Deux fois, une patrouille de gendarmes apparaît, saisit même un bateau, aussitôt remplacé par les passeurs déterminés à récupérer plus de 40.000 euros par embarcation en cas de succès, racontera Walid.
Il est à peine 07H00 lorsque, dans les premières lueurs de l’aube, trois pneumatiques sont mis à l’eau à toute vitesse. Le groupe de Walid s’éloigne en tête.
Tiré par un moteur de 15 chevaux, le bateau fait route cap nord-ouest à 3 noeuds, soit 5,5 km/h. A son bord, 14 personnes, dont des femmes, un nourrisson et au moins trois enfants, toutes vêtues d’un gilet de sauvetage orange fluo. En août, un migrant parti en canot est mort noyé. Mais leur seule crainte est de tomber en panne dans les eaux françaises, un scénario qui les ramènerait à la case départ. (...)
Deux heures après avoir pris la mer, le Thémis, navire patrouilleur de la Direction des Affaires maritimes française, arrive à hauteur du groupe, peut voir l’AFP.
Leur position est signalée aux unités de surveillance des deux côtés du détroit. Mais pas d’intervention en mer. Ce serait trop risqué - sauf en cas de détresse.
"Dès lors qu’on est en mer, la priorité n’est plus d’empêcher la traversée, mais de s’assurer de la sauvegarde de la vie humaine" dans une zone où transite 25% du trafic maritime mondial, expliquera la préfecture maritime.
Les passeurs le savent bien.
Walid et ses compagnons poursuivent le périple. Le moteur, dont le bruit recouvre les voix, cale. Puis redémarre. La frontière n’est plus qu’à quelques kilomètres.
10H00. Au loin, une forme rouge se dessine : voilà le Sandettie, bateau-balise qui marque l’entrée dans les eaux britanniques.

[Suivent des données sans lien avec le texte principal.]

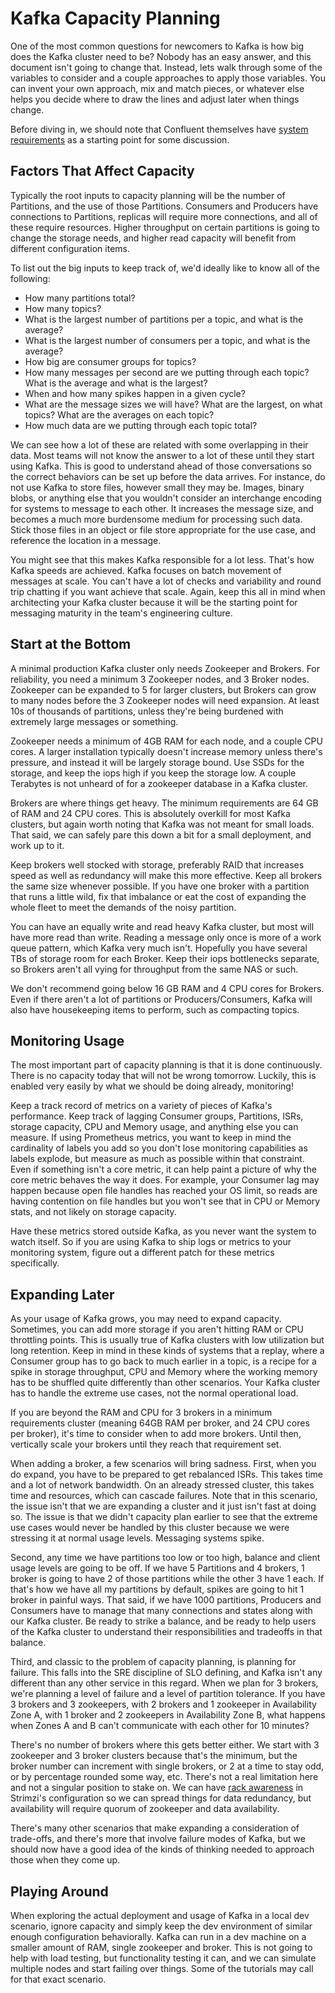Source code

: # Kafka Capacity Planning

One of the most common questions for newcomers to Kafka is how big does the Kafka cluster need to be? Nobody has an easy answer, and this document isn't going to change that. Instead, lets walk through some of the variables to consider and a couple approaches to apply those variables. You can invent your own approach, mix and match pieces, or whatever else helps you decide where to draw the lines and adjust later when things change.

Before diving in, we should note that Confluent themselves have [system requirements](https://docs.confluent.io/platform/current/installation/system-requirements.html) as a starting point for some discussion.

## Factors That Affect Capacity

Typically the root inputs to capacity planning will be the number of Partitions, and the use of those Partitions. Consumers and Producers have connections to Partitions, replicas will require more connections, and all of these require resources. Higher throughput on certain partitions is going to change the storage needs, and higher read capacity will benefit from different configuration items.

To list out the big inputs to keep track of, we'd ideally like to know all of the following:

* How many partitions total?
* How many topics?
* What is the largest number of partitions per a topic, and what is the average?
* What is the largest number of consumers per a topic, and what is the average?
* How big are consumer groups for topics?
* How many messages per second are we putting through each topic? What is the average and what is the largest?
* When and how many spikes happen in a given cycle?
* What are the message sizes we will have? What are the largest, on what topics? What are the averages on each topic?
* How much data are we putting through each topic total?

We can see how a lot of these are related with some overlapping in their data. Most teams will not know the answer to a lot of these until they start using Kafka. This is good to understand ahead of those conversations so the correct behaviors can be set up before the data arrives. For instance, do not use Kafka to store files, however small they may be. Images, binary blobs, or anything else that you wouldn't consider an interchange encoding for systems to message to each other. It increases the message size, and becomes a much more burdensome medium for processing such data. Stick those files in an object or file store appropriate for the use case, and reference the location in a message.

You might see that this makes Kafka responsible for a lot less. That's how Kafka speeds are achieved. Kafka focuses on batch movement of messages at scale. You can't have a lot of checks and variability and round trip chatting if you want achieve that scale. Again, keep this all in mind when architecting your Kafka cluster because it will be the starting point for messaging maturity in the team's engineering culture.

## Start at the Bottom

A minimal production Kafka cluster only needs Zookeeper and Brokers. For reliability, you need a minimum 3 Zookeeper nodes, and 3 Broker nodes. Zookeeper can be expanded to 5 for larger clusters, but Brokers can grow to many nodes before the 3 Zookeeper nodes will need expansion. At least 10s of thousands of partitions, unless they're being burdened with extremely large messages or something.

Zookeeper needs a minimum of 4GB RAM for each node, and a couple CPU cores. A larger installation typically doesn't increase memory unless there's pressure, and instead it will be largely storage bound. Use SSDs for the storage, and keep the iops high if you keep the storage low. A couple Terabytes is not unheard of for a zookeeper database in a Kafka cluster.

Brokers are where things get heavy. The minimum requirements are 64 GB of RAM and 24 CPU cores. This is absolutely overkill for most Kafka clusters, but again worth noting that Kafka was not meant for small loads. That said, we can safely pare this down a bit for a small deployment, and work up to it.

Keep brokers well stocked with storage, preferably RAID that increases speed as well as redundancy will make this more effective. Keep all brokers the same size whenever possible. If you have one broker with a partition that runs a little wild, fix that imbalance or eat the cost of expanding the whole fleet to meet the demands of the noisy partition.

You can have an equally write and read heavy Kafka cluster, but most will have more read than write. Reading a message only once is more of a work queue pattern, which Kafka very much isn't. Hopefully you have several TBs of storage room for each Broker. Keep their iops bottlenecks separate, so Brokers aren't all vying for throughput from the same NAS or such.

We don't recommend going below 16 GB RAM and 4 CPU cores for Brokers. Even if there aren't a lot of partitions or Producers/Consumers, Kafka will also have housekeeping items to perform, such as compacting topics.

## Monitoring Usage

The most important part of capacity planning is that it is done continuously. There is no capacity today that will not be wrong tomorrow. Luckily, this is enabled very easily by what we should be doing already, monitoring!

Keep a track record of metrics on a variety of pieces of Kafka's performance. Keep track of lagging Consumer groups, Partitions, ISRs, storage capacity, CPU and Memory usage, and anything else you can measure. If using Prometheus metrics, you want to keep in mind the cardinality of labels you add so you don't lose monitoring capabilities as labels explode, but measure as much as possible within that constraint. Even if something isn't a core metric, it can help paint a picture of why the core metric behaves the way it does. For example, your Consumer lag may happen because open file handles has reached your OS limit, so reads are having contention on file handles but you won't see that in CPU or Memory stats, and not likely on storage capacity.

Have these metrics stored outside Kafka, as you never want the system to watch itself. So if you are using Kafka to ship logs or metrics to your monitoring system, figure out a different patch for these metrics specifically.

## Expanding Later

As your usage of Kafka grows, you may need to expand capacity. Sometimes, you can add more storage if you aren't hitting RAM or CPU throttling points. This is usually true of Kafka clusters with low utilization but long retention. Keep in mind in these kinds of systems that a replay, where a Consumer group has to go back to much earlier in a topic, is a recipe for a spike in storage throughput, CPU and Memory where the working memory has to be shuffled quite differently than other scenarios. Your Kafka cluster has to handle the extreme use cases, not the normal operational load.

If you are beyond the RAM and CPU for 3 brokers in a minimum requirements cluster (meaning 64GB RAM per broker, and 24 CPU cores per broker), it's time to consider when to add more brokers. Until then, vertically scale your brokers until they reach that requirement set.

When adding a broker, a few scenarios will bring sadness. First, when you do expand, you have to be prepared to get rebalanced ISRs. This takes time and a lot of network bandwidth. On an already stressed cluster, this takes time and resources, which can cascade failures. Note that in this scenario, the issue isn't that we are expanding a cluster and it just isn't fast at doing so. The issue is that we didn't capacity plan earlier to see that the extreme use cases would never be handled by this cluster because we were stressing it at normal usage levels. Messaging systems spike.

Second, any time we have partitions too low or too high, balance and client usage levels are going to be off. If we have 5 Partitions and 4 brokers, 1 broker is going to have 2 of those partitions while the other 3 have 1 each. If that's how we have all my partitions by default, spikes are going to hit 1 broker in painful ways. That said, if we have 1000 partitions, Producers and Consumers have to manage that many connections and states along with our Kafka cluster. Be ready to strike a balance, and be ready to help users of the Kafka cluster to understand their responsibilities and tradeoffs in that balance.

Third, and classic to the problem of capacity planning, is planning for failure. This falls into the SRE discipline of SLO defining, and Kafka isn't any different than any other service in this regard. When we plan for 3 brokers, we're planning a level of failure and a level of partition tolerance. If you have 3 brokers and 3 zookeepers, with 2 brokers and 1 zookeeper in Availability Zone A, with 1 broker and 2 zookeepers in Availability Zone B, what happens when Zones A and B can't communicate with each other for 10 minutes?

There's no number of brokers where this gets better either. We start with 3 zookeeper and 3 broker clusters because that's the minimum, but the broker number can increment with single brokers, or 2 at a time to stay odd, or by percentage rounded some way, etc. There's not a real limitation here and not a singular position to stake on. We can have [rack awareness](https://strimzi.io/docs/operators/latest/overview.html#configuration-points-broker_str) in Strimzi's configuration so we can spread things for data redundancy, but availability will require quorum of zookeeper and data availability.

There's many other scenarios that make expanding a consideration of trade-offs, and there's more that involve failure modes of Kafka, but we should now have a good idea of the kinds of thinking needed to approach those when they come up.

## Playing Around

When exploring the actual deployment and usage of Kafka in a local dev scenario, ignore capacity and simply keep the dev environment of similar enough configuration behaviorally. Kafka can run in a dev machine on a smaller amount of RAM, single zookeeper and broker. This is not going to help with load testing, but functionality testing it can, and we can simulate multiple nodes and start failing over things. Some of the tutorials may call for that exact scenario.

Walid exulte, épuisé mais ému. D’un geste, il jette à l’eau son téléphone portable pour effacer toute trace de son passé, ses voisins lèvent les bras au ciel en criant, constate l’AFP à distance. Bientôt, un patrouilleur des gardes-côtes vient les remorquer vers le port de Douvres.
Après sept heures de traversée, sous un ciel brumeux, les passagers mettent un à un le pied sur le sol britannique, comme des dizaines d’autres migrants ce jour-là. (...)
Walid, jean, veste sombre et masque blanc, débarque le dernier, quelques vêtements dans un petit sac à dos. Une demi-heure à peine et il monte sous escorte à bord d’un bus vers un centre d’accueil temporaire situé dans la ville portuaire du Kent.
Chacun pourra y demander officiellement l’asile et un premier entretien, conformément à la loi, avant d’être orienté vers un centre d’hébergement financé par l’Etat, au confort très aléatoire. Des mois de procédures administratives l’attendent. Mais, dans une économie très libérale ouverte à une main d’œuvre bon-marché, rester dans la clandestinité n’effraie pas les exilés.
Walid est prêt à tout faire pour gagner sa vie : désormais, il est en Grande-Bretagne.
De l’autre côté de la Manche, Falah est dépité, la traversée n’a finalement pas été tentée. Le moral miné par ce nouvel échec, harassés et sans perspectives, le père et ses filles attendent toujours.